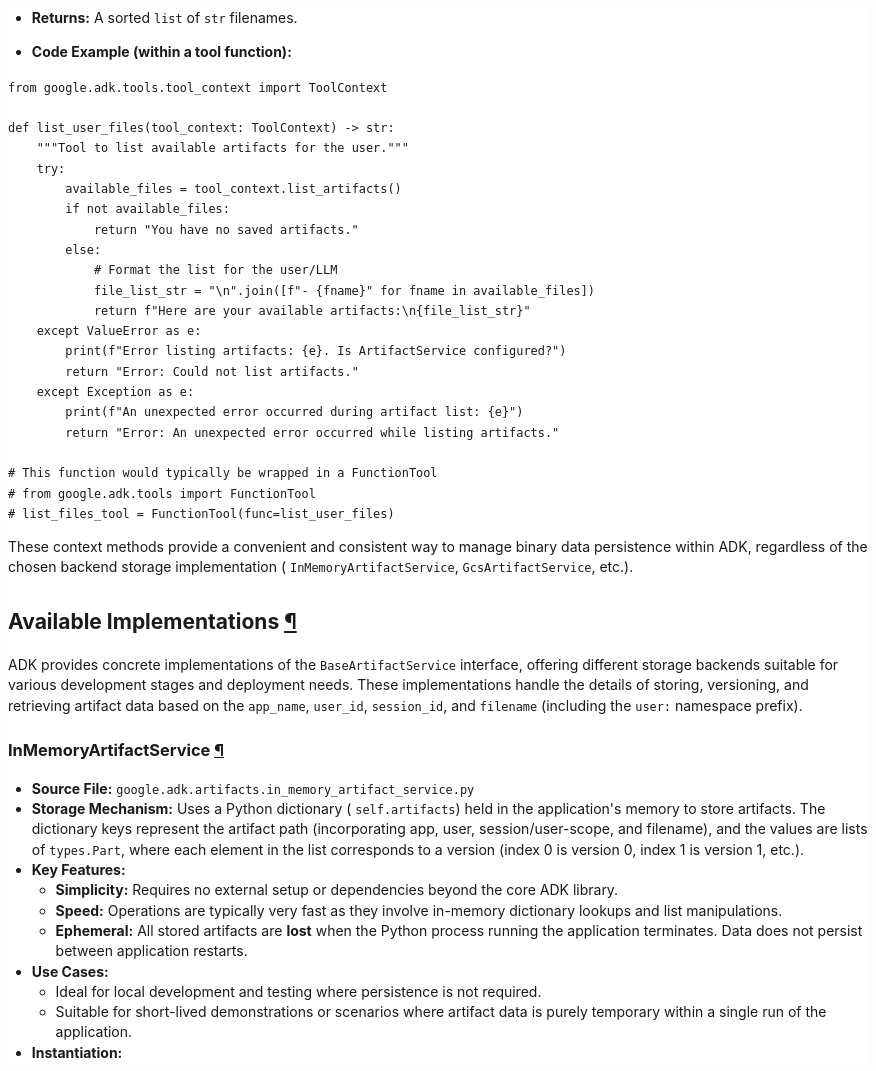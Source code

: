 - **Returns:** A sorted `list` of `str` filenames.

- **Code Example (within a tool function):**


```md-code__content
from google.adk.tools.tool_context import ToolContext

def list_user_files(tool_context: ToolContext) -> str:
    """Tool to list available artifacts for the user."""
    try:
        available_files = tool_context.list_artifacts()
        if not available_files:
            return "You have no saved artifacts."
        else:
            # Format the list for the user/LLM
            file_list_str = "\n".join([f"- {fname}" for fname in available_files])
            return f"Here are your available artifacts:\n{file_list_str}"
    except ValueError as e:
        print(f"Error listing artifacts: {e}. Is ArtifactService configured?")
        return "Error: Could not list artifacts."
    except Exception as e:
        print(f"An unexpected error occurred during artifact list: {e}")
        return "Error: An unexpected error occurred while listing artifacts."

# This function would typically be wrapped in a FunctionTool
# from google.adk.tools import FunctionTool
# list_files_tool = FunctionTool(func=list_user_files)

```

These context methods provide a convenient and consistent way to manage binary data persistence within ADK, regardless of the chosen backend storage implementation ( `InMemoryArtifactService`, `GcsArtifactService`, etc.).

## Available Implementations [¶](https://google.github.io/adk-docs/artifacts/\#available-implementations "Permanent link")

ADK provides concrete implementations of the `BaseArtifactService` interface, offering different storage backends suitable for various development stages and deployment needs. These implementations handle the details of storing, versioning, and retrieving artifact data based on the `app_name`, `user_id`, `session_id`, and `filename` (including the `user:` namespace prefix).

### InMemoryArtifactService [¶](https://google.github.io/adk-docs/artifacts/\#inmemoryartifactservice "Permanent link")

- **Source File:** `google.adk.artifacts.in_memory_artifact_service.py`
- **Storage Mechanism:** Uses a Python dictionary ( `self.artifacts`) held in the application's memory to store artifacts. The dictionary keys represent the artifact path (incorporating app, user, session/user-scope, and filename), and the values are lists of `types.Part`, where each element in the list corresponds to a version (index 0 is version 0, index 1 is version 1, etc.).
- **Key Features:**
  - **Simplicity:** Requires no external setup or dependencies beyond the core ADK library.
  - **Speed:** Operations are typically very fast as they involve in-memory dictionary lookups and list manipulations.
  - **Ephemeral:** All stored artifacts are **lost** when the Python process running the application terminates. Data does not persist between application restarts.
- **Use Cases:**
  - Ideal for local development and testing where persistence is not required.
  - Suitable for short-lived demonstrations or scenarios where artifact data is purely temporary within a single run of the application.
- **Instantiation:**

* [Task instructions]: A single number is the whole answer: how many lines in the listing contain "from"?

* [Output below]: 2